My grandmother had ceramic urns filled with fruity olive oil, pressed from the trees on her family’s land picked by my aunts and uncles. My mother, too, made her own olive oil, and used the remaining “crude” oil to make soap; she also distilled her own vinegar, sun-dried her own herbs and fruits, made fresh batches of goat cheese, as well as sweet wine from our vineyards, and jarred jewel-colored jams from the bounty of the local orchards.
After moving to New York, I opened my restaurant Tanoreen to honor my mother and her imaginative cooking as well as the rich Middle Eastern gastronomic culture that is rarely experienced outside the region. Tanoreen is unique because it showcases Middle Eastern home cooking as I experienced it growing up. The 135 recipes in this book celebrate tradition and embrace change. I cook without rigidly following recipes, though I do respect tradition. My dishes are based on our culture’s recipes that are flexible enough to accommodate both adventurous and conservative contemporary palates.

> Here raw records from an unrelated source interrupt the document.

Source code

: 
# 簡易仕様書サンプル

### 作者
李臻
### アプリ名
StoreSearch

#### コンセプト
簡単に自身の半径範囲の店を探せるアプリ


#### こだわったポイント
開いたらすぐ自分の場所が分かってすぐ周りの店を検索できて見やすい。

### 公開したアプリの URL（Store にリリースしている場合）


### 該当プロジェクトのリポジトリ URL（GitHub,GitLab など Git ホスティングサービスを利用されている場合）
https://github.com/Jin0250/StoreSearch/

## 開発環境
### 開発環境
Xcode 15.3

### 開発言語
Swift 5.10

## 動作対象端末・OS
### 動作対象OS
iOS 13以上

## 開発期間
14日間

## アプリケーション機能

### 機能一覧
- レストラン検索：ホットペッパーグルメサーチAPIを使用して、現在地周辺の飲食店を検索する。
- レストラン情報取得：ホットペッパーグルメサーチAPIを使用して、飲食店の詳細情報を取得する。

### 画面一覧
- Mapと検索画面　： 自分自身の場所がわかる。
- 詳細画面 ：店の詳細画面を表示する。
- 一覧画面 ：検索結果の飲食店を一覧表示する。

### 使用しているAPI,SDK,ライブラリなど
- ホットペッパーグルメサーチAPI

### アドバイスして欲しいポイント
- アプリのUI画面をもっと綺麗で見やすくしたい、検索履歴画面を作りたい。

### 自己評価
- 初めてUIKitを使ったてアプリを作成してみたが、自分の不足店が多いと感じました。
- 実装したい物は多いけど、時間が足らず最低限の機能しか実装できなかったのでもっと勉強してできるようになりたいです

Organized by Breakfasts, Mezze, Salads, Soups and Stews, Main Courses (including vegetarian, fish, chicken, lamb and beef), Sides, Pickles and Sauces, and Desserts, in each chapter I maintain the authenticity of a dish, re-creating it as it has been made for generations; but sometimes I might opt to experiment a bit, to make the recipe more contemporary, perhaps adding a spice or offering a few shortcuts. My favorite examples of these are my preparation of Brussels Sprouts with Panko (and tahini), Spice Rubbed Braised Lamb Shank (marinated in ginger and rose buds), Tanoreen Kafta Roll, (a reconstructed classic) or Eggplant Napoleon (baba ghanouge layered between crisp eggplant and topped with basil and tomatoes). A dish like Egyptian Rice with Lamb and Pine Nuts shows this cookbook goes beyond Nazareth, and is more of a bible of Middle Eastern food, sharing my culinary journey from Nazareth to New York, with many stops in between.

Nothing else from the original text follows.